Whether this has any effect on the way search engines treat the page I don't know - I've not seen any yet.
Generally I produce static pages as you were considering, just to be on the safe side - would it be a major task to do that on your site?
I know its a never ending question but whilst i'm here and because we're so new too this can i ask if you have any general tips or know any major pitfalls to this sort of set up?
We currently produce static pages offline using templates and a java pagebuilder, but whats the best set up if we have a mysql database online (sychronised in parts offline).
How longs a piece of string, right!?!
Hehe, that's about right ;)
Much depends on the design of your site. In my case I build the site in Perl or PHP, using modules / includes to provide the templates.
Rather than using a single dynamic 'display' page that pulls data from a database (eg display.php?product=1), I use individual files that act as a wrapper for the display routines - eg file product1.php would simply consist of:
All internal navigation points to these wrapper pages rather than the actual pages that generate the dynamic content, so there's a fully spiderable site structure there that doesn't rely on query strings. Whether this structure is the main navigation of the site or done through building a site map is up to you.
At this point you could use the AddType 'trick' to name the pages as .html, but I use a Perl script to spider the site and save the spidered pages as static html, adjusting the internal links from .php to .html, which effectively generates a static 'mirror' of the site. Once functionality is required (eg 'add to cart'), the original PHP pages take over.
All this is done on the development server, and I then transfer the whole lot to the production server.
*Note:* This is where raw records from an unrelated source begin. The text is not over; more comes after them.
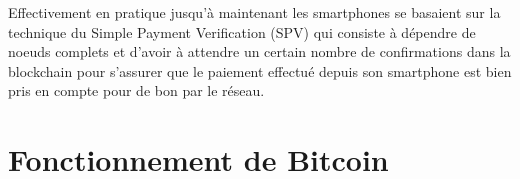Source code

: \documentclass[12pt,a4paper]{article}
\begin{document}
	Effectivement en pratique jusqu'à maintenant les smartphones se basaient sur la technique du Simple Payment Verification (SPV) qui consiste à dépendre de noeuds complets et d'avoir à attendre un certain nombre de confirmations dans la blockchain pour s'assurer que le paiement effectué depuis son smartphone est bien pris en compte pour de bon par le réseau.\\
	
	
	
	\newpage
	
	\section{Fonctionnement de Bitcoin} %
	
\end{document}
I'm sure there are many other approaches but I've found this one to be the most effective for me.
I didn't realize the header info, thanks sugarkane, the thought actually never crossed my mind.
as far as i know search engines dont care about the php in a pages, and there are many more widely used methods of finding if a page was dynamically created. This goes back to the http specification, if you are interested in knowing I will go on.
If you are going to be using php in all your pages any ways, the only problem I can see with the .html is deleting or causing an error in your .htaccess file could cause a lot of damage, including revealing the pass and username for your database. I know the odds are slim if you are using a production server but it could happen. There are ways around this if you would like to hear about it.